Like the Knights of the Round Table, all who sat at the table were considered equal. There was no specific head of the committee, the gavel being passed in rota or held by whoever called a special council. There were thirteen chairs, for the thirteen Key-holders who governed the Web, but only eleven were normally filled. Over the three-thousand-year lifetime of the Web, the control Keys had changed hands and fallen in and out of “licit” control. At the moment two were in the hands of individuals who existed outside of the mainstream and who refused, by and large, to work with the committee.

Most of the rest of the room replicated the interior of the ancient Greek Parthenon.
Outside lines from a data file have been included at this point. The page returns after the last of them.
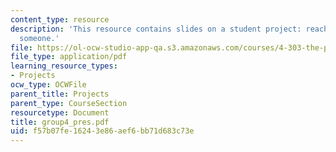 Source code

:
 ```yaml
---
content_type: resource
description: 'This resource contains slides on a student project: reach out and map
  someone.'
file: https://ol-ocw-studio-app-qa.s3.amazonaws.com/courses/4-303-the-production-of-space-art-architecture-and-urbanism-in-dialogue-fall-2006/f57b07fe16243e86aef6bb71d683c73e_group4_pres.pdf
file_type: application/pdf
learning_resource_types:
- Projects
ocw_type: OCWFile
parent_title: Projects
parent_type: CourseSection
resourcetype: Document
title: group4_pres.pdf
uid: f57b07fe-1624-3e86-aef6-bb71d683c73e
---
```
The exception was the ceiling, which was covered with a mural of the ascent of man through the ages, culminating in the current era. It started with panels of early hunter-gatherers, showing their technology and cultural motifs, then progressed up through early agriculture, metallurgy, the discovery of philosophy and scientific method, democracy, industry, the rights of man, information technology, advanced biology, quantum engineering and finally an almost God-like succession as the combination of the advances led to a world of peace and plenitude for all.

Paul often came into the room and stared up at the mural, tracking the progress and wondering where they had gone wrong.

He looked around at the gathered Council and carefully schooled his features to prevent any hint of revulsion crossing them; surely the Council that ran the Earth could be limited to true humans!

But it was not. Ishtar was close, but so Changed as to be clearly beyond any semblance of true humanity. As to Ungphakorn and Cantor…

Now he pointedly avoided looking at those members of the Council who were not human in appearance as he tapped his gavel and called the meeting to order.

“I’m called this meeting to discuss the current population challenge,” he said, then paused as Ungphakorn ruffled its feathers.

“I fail to sssee where that isss any of our concccern,” the council member said, rewrapping itself on its perch. Its body had been formed into a quetzacoatl: a long, multicolored, brightly feathered, winged-serpent, the sex specifically neuter. The mouth of the serpent had been modified to permit human speech but it still caused a sibilant hissing on many words.

Paul had come to the conclusion that Ungphakorn did it just to annoy him.

“It is our concern as the last vestige of government,” Bowman replied, looking directly at Sheida. “The population of the earth has fallen below one billion people. Given current trends in birth rate, the human race, in any form, will be gone in less than a thousand years; barely five generations. We have to take action and soon.”

“So what action would you take?” Javlatanugs Cantor asked. In deference to the conditions of the council chamber, Cantor had Changed to a near humanoform. But he had retained the hirsute body-covering and massiveness of his normal bear shape. It gave him an appearance somewhat like a Sasquatch. Which was why the Sasquatch confederation considered him their spokesperson. “Each breeds as they wish. And each child takes the form they wish. This is called freedom.”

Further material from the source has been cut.